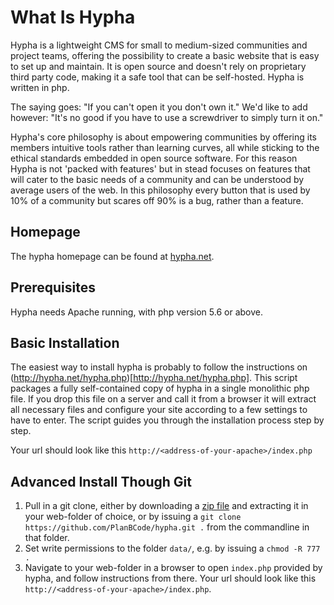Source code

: # What Is Hypha

Hypha is a lightweight CMS for small to medium-sized communities and project teams, offering the possibility to
create a basic website that is easy to set up and maintain.
It is open source and doesn't rely on proprietary third party code, making it a safe tool that can be self-hosted.
Hypha is written in php.

The saying goes: "If you can't open it you don't own it." We'd like to add however: "It's no good if you have to
use a screwdriver to simply turn it on."

Hypha's core philosophy is about empowering communities by offering its members intuitive tools rather than
learning curves, all while sticking to the ethical standards embedded in open source software. For this reason
Hypha is not 'packed with features' but in stead focuses on features that will cater to the basic needs of a
community and can be understood by average users of the web. In this philosophy every button that is used by 10% of
a community but scares off 90% is a bug, rather than a feature.

## Homepage

The hypha homepage can be found at [hypha.net](http://hypha.net).

## Prerequisites

Hypha needs Apache running, with php version 5.6 or above.

## Basic Installation

The easiest way to install hypha is probably to follow the instructions on
(http://hypha.net/hypha.php)[http://hypha.net/hypha.php]. This script packages a fully self-contained copy of hypha
in a single monolithic php file. If you drop this file on a server and call it from a browser it will extract all
necessary files and configure your site according to a few settings to have to enter. The script guides you through the
installation process step by step.

Your url should look like this `http://<address-of-your-apache>/index.php`

## Advanced Install Though Git

1. Pull in a git clone, either by downloading a [zip file](https://github.com/PlanBCode/hypha/archive/master.zip)
   and extracting it in your web-folder of choice, or by
   issuing a `git clone https://github.com/PlanBCode/hypha.git .` from the commandline in that folder.
2. Set write permissions to the folder `data/`, e.g. by issuing a `chmod -R 777 .`
3. Navigate to your web-folder in a browser to open `index.php` provided by hypha, and follow instructions from there.
   Your url should look like this `http://<address-of-your-apache>/index.php`.
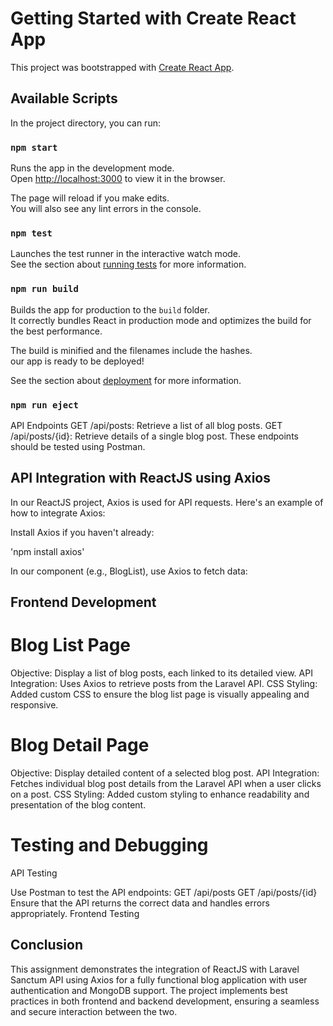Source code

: # Getting Started with Create React App

This project was bootstrapped with [Create React App](https://github.com/Kcanil89/reactjs-blog-app).

## Available Scripts

In the project directory, you can run:

### `npm start`

Runs the app in the development mode.\
Open [http://localhost:3000](http://localhost:3000) to view it in the browser.

The page will reload if you make edits.\
You will also see any lint errors in the console.

### `npm test`

Launches the test runner in the interactive watch mode.\
See the section about [running tests](https://facebook.github.io/create-react-app/docs/running-tests) for more information.

### `npm run build`

Builds the app for production to the `build` folder.\
It correctly bundles React in production mode and optimizes the build for the best performance.

The build is minified and the filenames include the hashes.\
our app is ready to be deployed!

See the section about [deployment](https://facebook.github.io/create-react-app/docs/deployment) for more information.

### `npm run eject`
API Endpoints
GET /api/posts: Retrieve a list of all blog posts.
GET /api/posts/{id}: Retrieve details of a single blog post.
These endpoints should be tested using Postman.

## API Integration with ReactJS using Axios

In our ReactJS project, Axios is used for API requests. Here's an example of how to integrate Axios:

Install Axios if you haven't already:


'npm install axios'

In our component (e.g., BlogList), use Axios to fetch data:


## Frontend Development

# Blog List Page
Objective: Display a list of blog posts, each linked to its detailed view.
API Integration: Uses Axios to retrieve posts from the Laravel API.
CSS Styling: Added custom CSS to ensure the blog list page is visually appealing and responsive.

# Blog Detail Page
Objective: Display detailed content of a selected blog post.
API Integration: Fetches individual blog post details from the Laravel API when a user clicks on a post.
CSS Styling: Added custom styling to enhance readability and presentation of the blog content.

# Testing and Debugging
API Testing

Use Postman to test the API endpoints:
GET /api/posts
GET /api/posts/{id}
Ensure that the API returns the correct data and handles errors appropriately.
Frontend Testing

## Conclusion
This assignment demonstrates the integration of ReactJS with Laravel Sanctum API using Axios for a fully functional blog application with user authentication and MongoDB support. The project implements best practices in both frontend and backend development, ensuring a seamless and secure interaction between the two.
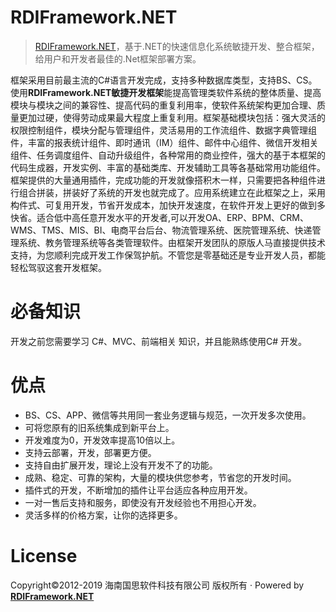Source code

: 
# RDIFramework.NET
> [RDIFramework.NET](http://www.rdiframework.net)，基于.NET的快速信息化系统敏捷开发、整合框架，给用户和开发者最佳的.Net框架部署方案。

框架采用目前最主流的C#语言开发完成，支持多种数据库类型，支持BS、CS。使用**RDIFramework.NET敏捷开发框架**能提高管理类软件系统的整体质量、提高模块与模块之间的兼容性、提高代码的重复利用率，使软件系统架构更加合理、质量更加过硬，使得劳动成果最大程度上重复利用。框架基础模块包括：强大灵活的权限控制组件，模块分配与管理组件，灵活易用的工作流组件、数据字典管理组件，丰富的报表统计组件、即时通讯（IM）组件、邮件中心组件、微信开发相关组件、任务调度组件、自动升级组件，各种常用的商业控件，强大的基于本框架的代码生成器，开发实例、丰富的基础类库、开发辅助工具等各基础常用功能组件。框架提供的大量通用插件，完成功能的开发就像搭积木一样，只需要把各种组件进行组合拼装，拼装好了系统的开发也就完成了。应用系统建立在此框架之上，采用构件式、可复用开发，节省开发成本，加快开发速度，在软件开发上更好的做到多快省。适合低中高任意开发水平的开发者,可以开发OA、ERP、BPM、CRM、WMS、TMS、MIS、BI、电商平台后台、物流管理系统、医院管理系统、快递管理系统、教务管理系统等各类管理软件。由框架开发团队的原版人马直接提供技术支持，为您顺利完成开发工作保驾护航。不管您是零基础还是专业开发人员，都能轻松驾驭这套开发框架。

# 必备知识
开发之前您需要学习 C#、MVC、前端相关 知识，并且能熟练使用C# 开发。
#  优点
* BS、CS、APP、微信等共用同一套业务逻辑与规范，一次开发多次使用。
* 可将您原有的旧系统集成到新平台上。
* 开发难度为0，开发效率提高10倍以上。
* 支持云部署，开发，部署更方便。
* 支持自由扩展开发，理论上没有开发不了的功能。
* 成熟、稳定、可靠的架构，大量的模块供您参考，节省您的开发时间。
* 插件式的开发，不断增加的插件让平台适应各种应用开发。
* 一对一售后支持和服务，即使没有开发经验也不用担心开发。
* 灵活多样的价格方案，让你的选择更多。



# License
Copyright©2012-2019 海南国思软件科技有限公司 版权所有 · Powered by [**RDIFramework.NET**](http://www.rdiframework.net/)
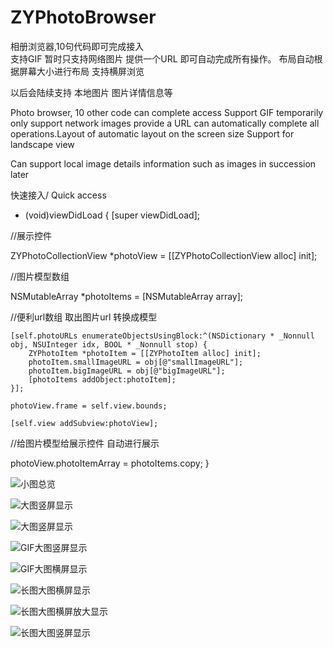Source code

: # ZYPhotoBrowser
相册浏览器,10句代码即可完成接入   
支持GIF 暂时只支持网络图片  提供一个URL 即可自动完成所有操作。 布局自动根据屏幕大小进行布局  支持横屏浏览

以后会陆续支持 本地图片  图片详情信息等



Photo browser, 10 other code can complete access
Support GIF temporarily only support network images provide a URL can automatically complete all operations.Layout of automatic layout on the screen size Support for landscape view

Can support local image details information such as images in succession later








快速接入/ Quick access

- (void)viewDidLoad {
    [super viewDidLoad];
    
//展示控件

ZYPhotoCollectionView *photoView = [[ZYPhotoCollectionView alloc] init];
    
//图片模型数组

NSMutableArray *photoItems = [NSMutableArray array];
    
//便利url数组 取出图片url 转换成模型

    [self.photoURLs enumerateObjectsUsingBlock:^(NSDictionary * _Nonnull obj, NSUInteger idx, BOOL * _Nonnull stop) {
        ZYPhotoItem *photoItem = [[ZYPhotoItem alloc] init];
        photoItem.smallImageURL = obj[@"smallImageURL"];
        photoItem.bigImageURL = obj[@"bigImageURL"];
        [photoItems addObject:photoItem];
    }];
    
    photoView.frame = self.view.bounds;
    
    [self.view addSubview:photoView];
    
 //给图片模型给展示控件 自动进行展示
    
photoView.photoItemArray = photoItems.copy;
}


![小图总览](http://github.com/ZhiYongHuangOne/ZYPhotoBrowser/raw/master/photo/1.png)

![大图竖屏显示](http://github.com/ZhiYongHuangOne/ZYPhotoBrowser/raw/master/photo/2.png)

![大图竖屏显示](http://github.com/ZhiYongHuangOne/ZYPhotoBrowser/raw/master/photo/3.png)

![GIF大图竖屏显示](http://github.com/ZhiYongHuangOne/ZYPhotoBrowser/raw/master/photo/4.png)

![GIF大图横屏显示](http://github.com/ZhiYongHuangOne/ZYPhotoBrowser/raw/master/photo/5.png)

![长图大图横屏显示](http://github.com/ZhiYongHuangOne/ZYPhotoBrowser/raw/master/photo/6.png)

![长图大图横屏放大显示](http://github.com/ZhiYongHuangOne/ZYPhotoBrowser/raw/master/photo/7.png)

![长图大图竖屏显示](http://github.com/ZhiYongHuangOne/ZYPhotoBrowser/raw/master/photo/8.png)

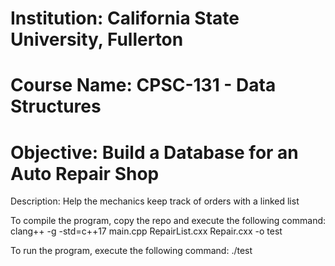 # Institution: California State University, Fullerton
# Course Name: CPSC-131 - Data Structures
# Objective: Build a Database for an Auto Repair Shop

Description: Help the mechanics keep track of orders with a linked list

To compile the program, copy the repo and execute the following command: clang++ -g -std=c++17 main.cpp RepairList.cxx Repair.cxx -o test

To run the program, execute the following command: ./test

DESCRIPTION OF THE TASK: Write out exactly the opening lines of the data, stopping after the line that holds "create a basic". Exclude pictures.

REPLY TO THE EXERCISE:
Source code

: # What Is Hypha

Hypha is a lightweight CMS for small to medium-sized communities and project teams, offering the possibility to
create a basic website that is easy to set up and maintain.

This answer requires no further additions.